__Records to process__:

---*---

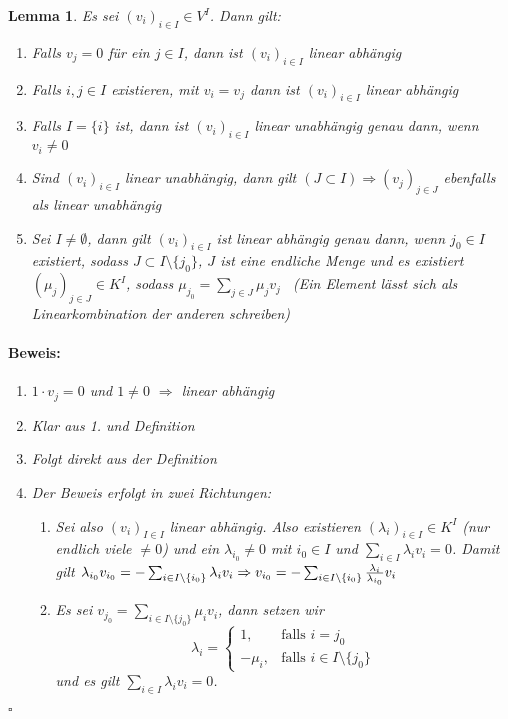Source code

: \documentclass{report}
\newcommand{\lb}{\lambda}
\theoremstyle{customrem}
\theoremstyle{customdef}
\newtheorem{lemma}[definition]{Lemma}
\renewenvironment{proof}{\vspace{-.75cm}\paragraph{Beweis: }}{\vspace{-.5cm}\hfill$\square$}
\begin{document}
	\begin{lemma}
		\label{lem210}
		Es sei $(v_i)_{i \in I} \in V^I$. Dann gilt:
		\begin{enumerate}
			\itemsep.1cm
			\item Falls $v_j = 0$ für ein $j \in I$, dann ist $(v_i)_{i \in I}$ linear abhängig
			\item Falls $i, j \in I$ existieren, mit $v_i = v_j$ dann ist $(v_i)_{i \in I}$ linear abhängig
			\item Falls $I = \{i\}$ ist, dann ist $(v_i)_{i \in I}$ linear unabhängig genau dann, wenn $v_i \neq 0$
			\item Sind $(v_i)_{i \in I}$ linear unabhängig, dann gilt $(J \subset I) \Rightarrow (v_j)_{j \in J}$ ebenfalls als linear unabhängig
			\item Sei $I \neq \emptyset$, dann gilt $(v_i)_{i \in I}$ ist linear abhängig genau dann, wenn $j_0 \in I$ existiert, sodass $J \subset I \setminus \{j_0\}$, $J$ ist eine endliche Menge und es existiert $(\mu_j)_{j \in J} \in K^I$, sodass $\mu_{j_0} = \sum_{j \in J} \mu_j v_j $ \ (Ein Element lässt sich als Linearkombination der anderen schreiben)\\
		\end{enumerate}
		
		\begin{proof}
			\begin{enumerate}
				\itemsep0cm
				\item $1\cdot v_j = 0$ und $1 \neq 0$ $\Rightarrow$ linear abhängig
				\item Klar aus 1. und Definition
				\item Folgt direkt aus der Definition
				\item Der Beweis erfolgt in zwei Richtungen:
				\begin{enumerate}
					\item["`$\Rightarrow$"'] Sei also $(v_i)_{I \in I}$ linear abhängig. Also existieren $(\lb_i)_{i\in I} \in K^I$ (nur endlich viele $\neq 0$) und ein $\lb_{i_0} \neq 0$ mit $i_0 \in I$ und $\sum_{i \in I} \lb_i v_i = 0$.\hspace{1cm} Damit gilt $\lb_{i_0} v_{i_0} = - \sum_{i \in I\setminus\{i_0\}}\lb_i\linebreak v_i	\Rightarrow v_{i_0} = -\sum_{i \in I \setminus \{i_0\}} \frac{\lb_i}{\lb_{i_0}} v_i$
					\item["`$\Leftarrow$"'] 	Es sei $v_{j_0} = \sum_{i \in I \setminus \{j_0\}} \mu_i v_i$, dann setzen wir
					$$\lb_i = \begin{cases}1, & \text{falls } i = j_0\\-\mu_i, & \text{falls } i\in I \setminus \{j_0\}\end{cases}$$
					und es gilt $\sum_{i \in I} \lb_i v_i = 0$.
				\end{enumerate}	
			\end{enumerate}
		\end{proof}
	\end{lemma}
\end{document}
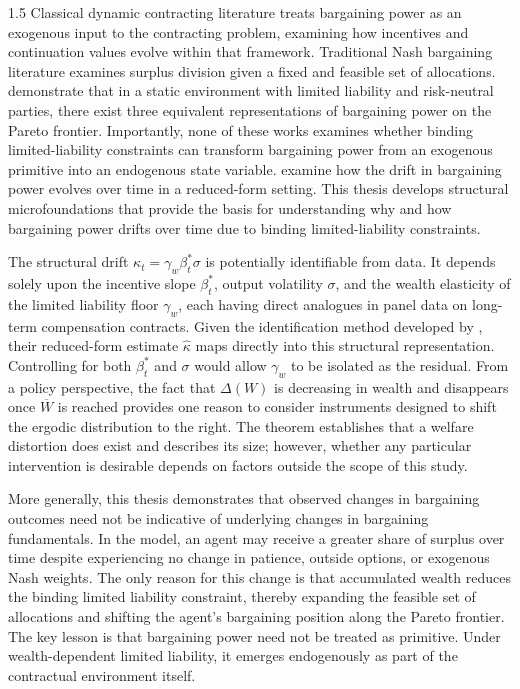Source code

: \documentclass[12pt]{article}
\theoremstyle{definition}
\theoremstyle{plain}
\begin{document}
\begin{spacing}{1.5}
Classical dynamic contracting literature \parencite{holmstrom1979, spear1987, thomas1990} 
treats bargaining power as an exogenous input to the contracting problem, examining how 
incentives and continuation values evolve within that framework. Traditional Nash bargaining literature \parencite{nash1950, rubinstein1982, binmore1986} examines surplus 
division given a fixed and feasible set of allocations. \textcite{demougin2006} 
demonstrate that in a static environment with limited liability and risk-neutral parties, 
there exist three equivalent representations of bargaining power on the Pareto frontier. 
Importantly, none of these works examines whether binding limited-liability constraints 
can transform bargaining power from an exogenous primitive into an endogenous state 
variable. \textcite{digiannatale2025} examine how the drift in bargaining power evolves 
over time in a reduced-form setting. This thesis develops structural microfoundations 
that provide the basis for understanding why and how bargaining power drifts over time 
due to binding limited-liability constraints.

The structural drift $\kappa_t = \gamma_w \beta_t^* \sigma$ is potentially identifiable 
from data. It depends solely upon the incentive slope $\beta_t^*$, output volatility 
$\sigma$, and the wealth elasticity of the limited liability floor $\gamma_w$, each 
having direct analogues in panel data on long-term compensation contracts. Given the 
identification method developed by \textcite{digiannatale2025}, their reduced-form 
estimate $\hat{\kappa}$ maps directly into this structural representation. Controlling 
for both $\beta_t^*$ and $\sigma$ would allow $\gamma_w$ to be isolated as the residual. 
From a policy perspective, the fact that $\Delta(W)$ is decreasing in wealth and 
disappears once $\overline{W}$ is reached provides one reason to consider instruments 
designed to shift the ergodic distribution to the right. The theorem establishes that a 
welfare distortion does exist and describes its size; however, whether any particular 
intervention is desirable depends on factors outside the scope of this study.

More generally, this thesis demonstrates that observed changes in bargaining outcomes  need not be indicative of underlying changes in bargaining fundamentals. In the model,  an agent may receive a greater share of surplus over time despite experiencing no change  in patience, outside options, or exogenous Nash weights. The only reason for this change  is that accumulated wealth reduces the binding limited liability constraint, thereby  expanding the feasible set of allocations and shifting the agent's bargaining position  along the Pareto frontier. The key lesson is that bargaining power need not be treated  as primitive. Under wealth-dependent limited liability, it emerges endogenously as part of the contractual environment itself.
\newpage
{}
\printbibliography


\end{spacing}
\end{document}
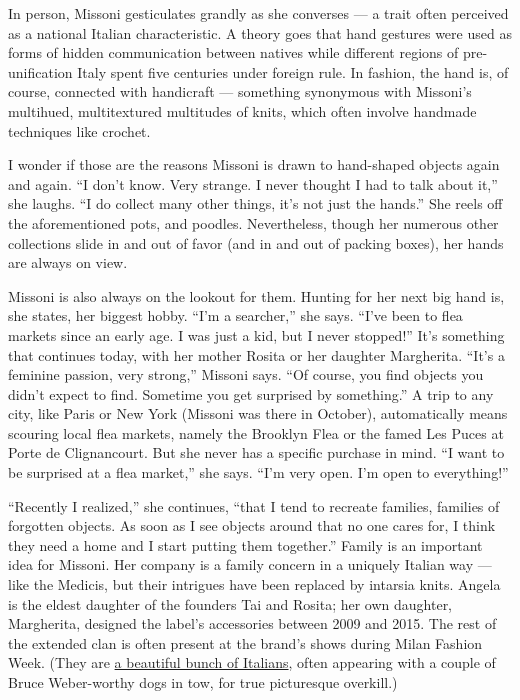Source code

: In person, Missoni gesticulates grandly as she converses --- a trait
often perceived as a national Italian characteristic. A theory goes that
hand gestures were used as forms of hidden communication between natives
while different regions of pre-unification Italy spent five centuries
under foreign rule. In fashion, the hand is, of course, connected with
handicraft --- something synonymous with Missoni's multihued,
multitextured multitudes of knits, which often involve handmade
techniques like crochet.

I wonder if those are the reasons Missoni is drawn to hand-shaped
objects again and again. ``I don't know. Very strange. I never thought I
had to talk about it,'' she laughs. ``I do collect many other things,
it's not just the hands.'' She reels off the aforementioned pots, and
poodles. Nevertheless, though her numerous other collections slide in
and out of favor (and in and out of packing boxes), her hands are always
on view.

Missoni is also always on the lookout for them. Hunting for her next big
hand is, she states, her biggest hobby. ``I'm a searcher,'' she says.
``I've been to flea markets since an early age. I was just a kid, but I
never stopped!'' It's something that continues today, with her mother
Rosita or her daughter Margherita. ``It's a feminine passion, very
strong,'' Missoni says. ``Of course, you find objects you didn't expect
to find. Sometime you get surprised by something.'' A trip to any city,
like Paris or New York (Missoni was there in October), automatically
means scouring local flea markets, namely the Brooklyn Flea or the famed
Les Puces at Porte de Clignancourt. But she never has a specific
purchase in mind. ``I want to be surprised at a flea market,'' she says.
``I'm very open. I'm open to everything!''

``Recently I realized,'' she continues, ``that I tend to recreate
families, families of forgotten objects. As soon as I see objects around
that no one cares for, I think they need a home and I start putting them
together.'' Family is an important idea for Missoni. Her company is a
family concern in a uniquely Italian way --- like the Medicis, but their
intrigues have been replaced by intarsia knits. Angela is the eldest
daughter of the founders Tai and Rosita; her own daughter, Margherita,
designed the label's accessories between 2009 and 2015. The rest of the
extended clan is often present at the brand's shows during Milan Fashion
Week. (They are
\href{https://www.nytimes.com/2014/10/17/t-magazine/missoni-cutest-family-ever.html}{a
beautiful bunch of Italians}, often appearing with a couple of Bruce
Weber-worthy dogs in tow, for true picturesque overkill.)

---*---

__Task instructions__:
Above are some lines. Repeat exactly, and only, those from the line that has "from data. It" through the line that has "welfare distortion does".

__Reply to the exercise__:
from data. It depends solely upon the incentive slope $\beta_t^*$, output volatility 
$\sigma$, and the wealth elasticity of the limited liability floor $\gamma_w$, each 
having direct analogues in panel data on long-term compensation contracts. Given the 
identification method developed by \textcite{digiannatale2025}, their reduced-form 
estimate $\hat{\kappa}$ maps directly into this structural representation. Controlling 
for both $\beta_t^*$ and $\sigma$ would allow $\gamma_w$ to be isolated as the residual. 
From a policy perspective, the fact that $\Delta(W)$ is decreasing in wealth and 
disappears once $\overline{W}$ is reached provides one reason to consider instruments 
designed to shift the ergodic distribution to the right. The theorem establishes that a 
welfare distortion does exist and describes its size; however, whether any particular 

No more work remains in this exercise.